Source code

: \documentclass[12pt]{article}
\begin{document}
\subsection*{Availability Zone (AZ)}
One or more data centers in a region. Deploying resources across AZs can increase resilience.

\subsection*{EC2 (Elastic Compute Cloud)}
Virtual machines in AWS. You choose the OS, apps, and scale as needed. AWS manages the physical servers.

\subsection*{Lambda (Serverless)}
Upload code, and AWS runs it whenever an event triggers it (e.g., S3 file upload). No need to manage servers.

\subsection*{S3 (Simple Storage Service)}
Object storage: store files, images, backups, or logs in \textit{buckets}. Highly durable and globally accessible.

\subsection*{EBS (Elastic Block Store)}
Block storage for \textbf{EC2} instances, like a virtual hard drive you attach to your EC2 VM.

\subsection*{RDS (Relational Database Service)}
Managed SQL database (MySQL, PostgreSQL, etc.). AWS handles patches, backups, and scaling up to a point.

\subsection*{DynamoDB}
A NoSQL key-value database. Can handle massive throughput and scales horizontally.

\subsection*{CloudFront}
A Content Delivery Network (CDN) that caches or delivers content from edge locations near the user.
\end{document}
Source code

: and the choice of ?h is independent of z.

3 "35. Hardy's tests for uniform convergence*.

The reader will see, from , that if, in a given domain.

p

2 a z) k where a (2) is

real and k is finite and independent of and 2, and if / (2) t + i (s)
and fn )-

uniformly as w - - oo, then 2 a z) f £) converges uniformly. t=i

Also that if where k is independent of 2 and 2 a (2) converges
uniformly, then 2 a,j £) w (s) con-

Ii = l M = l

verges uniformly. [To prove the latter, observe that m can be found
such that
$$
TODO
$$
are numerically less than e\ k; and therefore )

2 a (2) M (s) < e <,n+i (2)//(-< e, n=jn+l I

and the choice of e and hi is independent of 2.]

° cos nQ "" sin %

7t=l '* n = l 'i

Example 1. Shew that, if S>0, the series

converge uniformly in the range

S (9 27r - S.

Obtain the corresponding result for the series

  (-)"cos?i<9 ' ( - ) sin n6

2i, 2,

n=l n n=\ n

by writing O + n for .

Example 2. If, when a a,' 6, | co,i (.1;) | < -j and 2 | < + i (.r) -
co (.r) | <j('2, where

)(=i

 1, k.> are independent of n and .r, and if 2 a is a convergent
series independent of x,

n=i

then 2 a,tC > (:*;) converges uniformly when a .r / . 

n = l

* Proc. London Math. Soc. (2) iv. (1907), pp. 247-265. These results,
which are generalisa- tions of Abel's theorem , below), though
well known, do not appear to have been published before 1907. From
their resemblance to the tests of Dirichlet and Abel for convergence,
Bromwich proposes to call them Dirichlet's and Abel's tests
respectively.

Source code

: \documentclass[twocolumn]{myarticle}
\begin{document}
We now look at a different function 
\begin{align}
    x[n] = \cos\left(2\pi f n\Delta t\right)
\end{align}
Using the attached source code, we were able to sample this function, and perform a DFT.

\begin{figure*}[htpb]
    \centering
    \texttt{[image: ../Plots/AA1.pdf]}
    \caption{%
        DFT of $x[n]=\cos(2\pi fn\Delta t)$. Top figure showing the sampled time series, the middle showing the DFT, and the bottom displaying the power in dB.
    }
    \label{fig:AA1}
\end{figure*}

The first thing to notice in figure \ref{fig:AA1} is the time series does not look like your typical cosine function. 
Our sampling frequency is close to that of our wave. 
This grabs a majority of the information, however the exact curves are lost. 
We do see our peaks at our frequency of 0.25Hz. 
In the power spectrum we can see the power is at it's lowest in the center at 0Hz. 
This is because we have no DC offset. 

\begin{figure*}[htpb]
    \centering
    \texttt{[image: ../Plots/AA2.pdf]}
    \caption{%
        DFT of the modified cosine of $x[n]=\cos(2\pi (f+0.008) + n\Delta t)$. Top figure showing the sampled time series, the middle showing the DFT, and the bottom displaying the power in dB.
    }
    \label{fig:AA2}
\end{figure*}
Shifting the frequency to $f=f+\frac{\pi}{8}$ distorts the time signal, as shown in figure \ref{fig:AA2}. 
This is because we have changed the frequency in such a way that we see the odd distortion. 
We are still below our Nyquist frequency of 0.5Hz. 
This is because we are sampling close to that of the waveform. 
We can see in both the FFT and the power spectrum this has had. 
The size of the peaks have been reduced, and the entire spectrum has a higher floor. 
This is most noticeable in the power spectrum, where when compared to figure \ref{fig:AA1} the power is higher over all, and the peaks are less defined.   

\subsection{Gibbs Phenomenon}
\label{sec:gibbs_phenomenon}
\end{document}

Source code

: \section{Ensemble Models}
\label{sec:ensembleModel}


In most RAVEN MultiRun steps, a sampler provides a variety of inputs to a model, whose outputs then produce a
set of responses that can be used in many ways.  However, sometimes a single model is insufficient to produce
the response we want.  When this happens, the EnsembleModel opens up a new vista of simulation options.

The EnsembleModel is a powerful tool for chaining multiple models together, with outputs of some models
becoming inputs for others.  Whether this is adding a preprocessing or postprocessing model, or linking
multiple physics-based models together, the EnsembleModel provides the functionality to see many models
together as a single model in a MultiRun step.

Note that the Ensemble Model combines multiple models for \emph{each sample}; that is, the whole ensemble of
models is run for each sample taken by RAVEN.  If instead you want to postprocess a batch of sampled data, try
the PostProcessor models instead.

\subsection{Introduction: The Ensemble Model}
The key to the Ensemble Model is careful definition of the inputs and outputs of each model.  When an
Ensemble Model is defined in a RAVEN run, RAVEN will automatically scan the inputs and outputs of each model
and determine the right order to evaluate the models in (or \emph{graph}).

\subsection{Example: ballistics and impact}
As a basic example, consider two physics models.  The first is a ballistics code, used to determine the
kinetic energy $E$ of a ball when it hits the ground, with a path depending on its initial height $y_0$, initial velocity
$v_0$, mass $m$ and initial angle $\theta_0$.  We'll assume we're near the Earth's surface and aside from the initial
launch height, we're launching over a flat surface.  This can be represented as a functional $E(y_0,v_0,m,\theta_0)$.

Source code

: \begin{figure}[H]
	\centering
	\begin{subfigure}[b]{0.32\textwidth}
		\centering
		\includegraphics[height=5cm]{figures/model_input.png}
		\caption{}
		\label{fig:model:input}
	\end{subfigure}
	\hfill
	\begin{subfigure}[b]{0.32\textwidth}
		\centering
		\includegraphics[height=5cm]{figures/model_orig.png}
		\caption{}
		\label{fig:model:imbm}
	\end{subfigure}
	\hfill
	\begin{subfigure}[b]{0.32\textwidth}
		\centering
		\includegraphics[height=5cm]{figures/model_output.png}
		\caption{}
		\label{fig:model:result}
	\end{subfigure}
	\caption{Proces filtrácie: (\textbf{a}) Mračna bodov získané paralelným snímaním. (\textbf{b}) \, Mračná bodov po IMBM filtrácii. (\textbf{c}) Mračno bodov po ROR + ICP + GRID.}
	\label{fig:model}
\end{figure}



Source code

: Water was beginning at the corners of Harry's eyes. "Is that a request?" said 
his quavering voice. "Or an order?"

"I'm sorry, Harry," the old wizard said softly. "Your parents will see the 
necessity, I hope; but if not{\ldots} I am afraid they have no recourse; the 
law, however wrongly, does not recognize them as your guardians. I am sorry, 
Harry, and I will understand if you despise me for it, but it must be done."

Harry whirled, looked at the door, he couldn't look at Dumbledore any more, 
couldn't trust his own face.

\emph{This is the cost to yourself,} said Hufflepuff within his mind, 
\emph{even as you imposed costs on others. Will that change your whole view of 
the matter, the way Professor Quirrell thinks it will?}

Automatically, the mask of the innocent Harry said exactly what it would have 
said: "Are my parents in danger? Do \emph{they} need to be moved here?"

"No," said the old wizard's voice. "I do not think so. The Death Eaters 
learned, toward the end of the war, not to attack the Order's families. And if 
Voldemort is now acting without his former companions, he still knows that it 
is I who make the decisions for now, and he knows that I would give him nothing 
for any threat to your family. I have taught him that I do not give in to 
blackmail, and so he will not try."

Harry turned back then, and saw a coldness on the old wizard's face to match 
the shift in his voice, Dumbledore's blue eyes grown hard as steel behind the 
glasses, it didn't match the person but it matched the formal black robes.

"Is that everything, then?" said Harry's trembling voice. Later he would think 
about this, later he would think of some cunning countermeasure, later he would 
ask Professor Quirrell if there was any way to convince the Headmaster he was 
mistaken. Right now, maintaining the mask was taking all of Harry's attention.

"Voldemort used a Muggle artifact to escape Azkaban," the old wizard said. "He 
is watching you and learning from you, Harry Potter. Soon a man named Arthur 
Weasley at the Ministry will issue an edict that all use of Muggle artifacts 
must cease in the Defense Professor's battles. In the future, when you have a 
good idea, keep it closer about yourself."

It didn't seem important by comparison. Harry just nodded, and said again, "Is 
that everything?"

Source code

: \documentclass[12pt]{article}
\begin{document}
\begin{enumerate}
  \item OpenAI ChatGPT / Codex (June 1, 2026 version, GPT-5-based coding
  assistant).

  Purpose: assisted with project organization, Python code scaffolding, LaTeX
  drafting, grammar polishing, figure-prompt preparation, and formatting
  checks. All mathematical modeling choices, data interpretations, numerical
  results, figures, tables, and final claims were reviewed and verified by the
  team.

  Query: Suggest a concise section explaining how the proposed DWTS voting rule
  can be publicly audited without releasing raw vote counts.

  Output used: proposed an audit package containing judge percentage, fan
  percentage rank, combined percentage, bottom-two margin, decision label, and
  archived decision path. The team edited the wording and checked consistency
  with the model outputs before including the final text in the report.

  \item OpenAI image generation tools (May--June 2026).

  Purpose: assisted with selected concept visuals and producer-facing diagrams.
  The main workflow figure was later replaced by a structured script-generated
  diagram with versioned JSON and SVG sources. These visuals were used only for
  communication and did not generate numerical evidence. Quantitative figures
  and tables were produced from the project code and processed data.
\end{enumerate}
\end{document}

.....

All lines from the beginning of the material above through the one with "Block storage for" need to be returned exactly; please return those and only those.

EXERCISE OUTPUT:
Source code

: \documentclass[12pt]{article}
\begin{document}
\subsection*{Availability Zone (AZ)}
One or more data centers in a region. Deploying resources across AZs can increase resilience.

\subsection*{EC2 (Elastic Compute Cloud)}
Virtual machines in AWS. You choose the OS, apps, and scale as needed. AWS manages the physical servers.

\subsection*{Lambda (Serverless)}
Upload code, and AWS runs it whenever an event triggers it (e.g., S3 file upload). No need to manage servers.

\subsection*{S3 (Simple Storage Service)}
Object storage: store files, images, backups, or logs in \textit{buckets}. Highly durable and globally accessible.

\subsection*{EBS (Elastic Block Store)}
Block storage for \textbf{EC2} instances, like a virtual hard drive you attach to your EC2 VM.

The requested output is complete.